Lo primero que llama mi atención del chico que habla, es su cabello. Un cabello largo y muy despeinado. Luego miro su rostro, entonces me percato de los dos lunares que tiene en la mejilla. Él es lindo. ¿Lindo? ¡Estás encerrada en un lugar que no sabes todavía lo que es y piensas que un chico es lindo! ¿En serio, Alice? Miro de nuevo hacia la chica que ha tomado protagonismo y que luce como si fuera a convertirse en la presidenta del grupo.
―Si supiera ya lo estaría intentando ―sisea con tono despectivo, otra vez, el chico fortachón.
―Pero no podemos esperar. ¡Tenemos que intentar algo! ¡Quiero salir de aquí! ―exclama una de las chicas. Sus ojos celestes brillosos y sus mejillas repletas de lágrimas logran que todos la miremos con lástima―. Tengo dos hijos. No puedo estar aquí. ¡No puedo! ―repite sollozando.
―Lo siento ―titubean algunos, quizá tristes por ella.
―Como sea ―interviene el rubio macizo―, ¿vamos a pasar todo el día llorando o realmente vamos a averiguar cómo salir de aquí? ―insiste.
Algunos lo miran con desprecio por ser tan insensible en cuanto a la madre que llora desconsolada, pero por más que intento imitar a todos, no puedo. En realidad creo que él tiene razón. Si pasamos el día aquí, lamentándonos, nos haremos más que perder tiempo.

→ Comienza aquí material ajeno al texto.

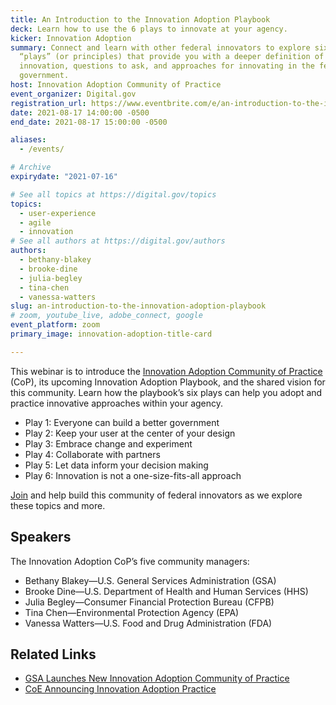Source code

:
 ```yaml
---
title: An Introduction to the Innovation Adoption Playbook
deck: Learn how to use the 6 plays to innovate at your agency.
kicker: Innovation Adoption
summary: Connect and learn with other federal innovators to explore six key
  “plays” (or principles) that provide you with a deeper definition of
  innovation, questions to ask, and approaches for innovating in the federal
  government.
host: Innovation Adoption Community of Practice
event_organizer: Digital.gov
registration_url: https://www.eventbrite.com/e/an-introduction-to-the-innovation-adoption-playbook-tickets-165260192685
date: 2021-08-17 14:00:00 -0500
end_date: 2021-08-17 15:00:00 -0500

aliases:
  - /events/

# Archive 
expirydate: "2021-07-16"

# See all topics at https://digital.gov/topics
topics:
  - user-experience
  - agile
  - innovation
# See all authors at https://digital.gov/authors
authors:
  - bethany-blakey
  - brooke-dine
  - julia-begley
  - tina-chen
  - vanessa-watters
slug: an-introduction-to-the-innovation-adoption-playbook
# zoom, youtube_live, adobe_connect, google
event_platform: zoom
primary_image: innovation-adoption-title-card

---
```


This webinar is to introduce the [Innovation Adoption Community of Practice](https://digital.gov/communities/innovation-adoption/) (CoP), its upcoming Innovation Adoption Playbook, and the shared vision for this community. Learn how the playbook’s six plays can help you adopt and practice innovative approaches within your agency.

* Play 1: Everyone can build a better government
* Play 2: Keep your user at the center of your design
* Play 3: Embrace change and experiment
* Play 4: Collaborate with partners
* Play 5: Let data inform your decision making
* Play 6: Innovation is not a one-size-fits-all approach

[Join](https://digital.gov/communities/innovation-adoption/) and help build this community of federal innovators as we explore these topics and more.

## Speakers

The Innovation Adoption CoP’s five community managers:

* Bethany Blakey—U.S. General Services Administration (GSA)
* Brooke Dine—U.S. Department of Health and Human Services (HHS)
* Julia Begley—Consumer Financial Protection Bureau (CFPB)
* Tina Chen—Environmental Protection Agency (EPA)
* Vanessa Watters—U.S. Food and Drug Administration (FDA)

## Related Links

* [GSA Launches New Innovation Adoption Community of Practice](https://digital.gov/2021/07/08/gsa-launches-new-innovation-adoption-community-of-practice/)
* [CoE Announcing Innovation Adoption Practice](https://www.gsa.gov/blog/2021/07/08/coe-announcing-innovation-adoption-practice)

―¿Todos recibieron un w******p antes de aparecer aquí? ―indaga otro de los chicos, torciendo el gesto―. Porque estoy bastante molesto con eso ―añade tomándonos por sorpresa―. Decía: ¡bienvenida seas al grupo! ―agrega fingiendo voz femenina―. ¿Pueden creerlo? ¡¿Pueden creerlo?! ―repite dándole más énfasis―. Hay hombres aquí. No soy maricón ―acota.
La forma con que que defiende su sexualidad no me sorprende, creo que cualquier hombre haría eso; me sorprende que lo primero que haga sea reclamar algo tan tonto como eso.
―Creo que… ―comienza una voz femenina, casi en susurro, ignorando al chico―, creo que tenemos que buscar pistas ―completa. Cuando miramos en su dirección, ella baja la mirada avergonzada. Parece tímida, su rostro cobra un color rojizo―. He leído libros policiales y os puedo asegurar que para resolver esto necesitaremos pistas. Muchas ―apostilla.
Su acento, sin duda, es español; aunque ligeramente más rápido que el de Elena.
―¿Pistas? ¿Y dónde encontraremos pistas? ―Cuando miro a la chica que habló, parpadeo. Y vuelvo a mirar a la primera. ¿Mellizas? ¡Dios mío! Son iguales―. Dinos dónde encontrar las pistas, Luz ―insiste mirándola con énfasis.
―No lo sé, Cielo. Aquí, allí. Pueden estar en cualquier lado.
―Eres rubia de mente ―le sisea ésta, rodando los ojos.
Algunos ríen, pero Luz se sonroja.
―Quizá las pistas estén en… nosotros ―interviene la chica con carácter, recobrando el protagonismo―. Todos estamos aquí por alguna razón, ¿no? ¿Han pensado por qué nosotros y no otras personas? Algo debemos tener en común ―agrega.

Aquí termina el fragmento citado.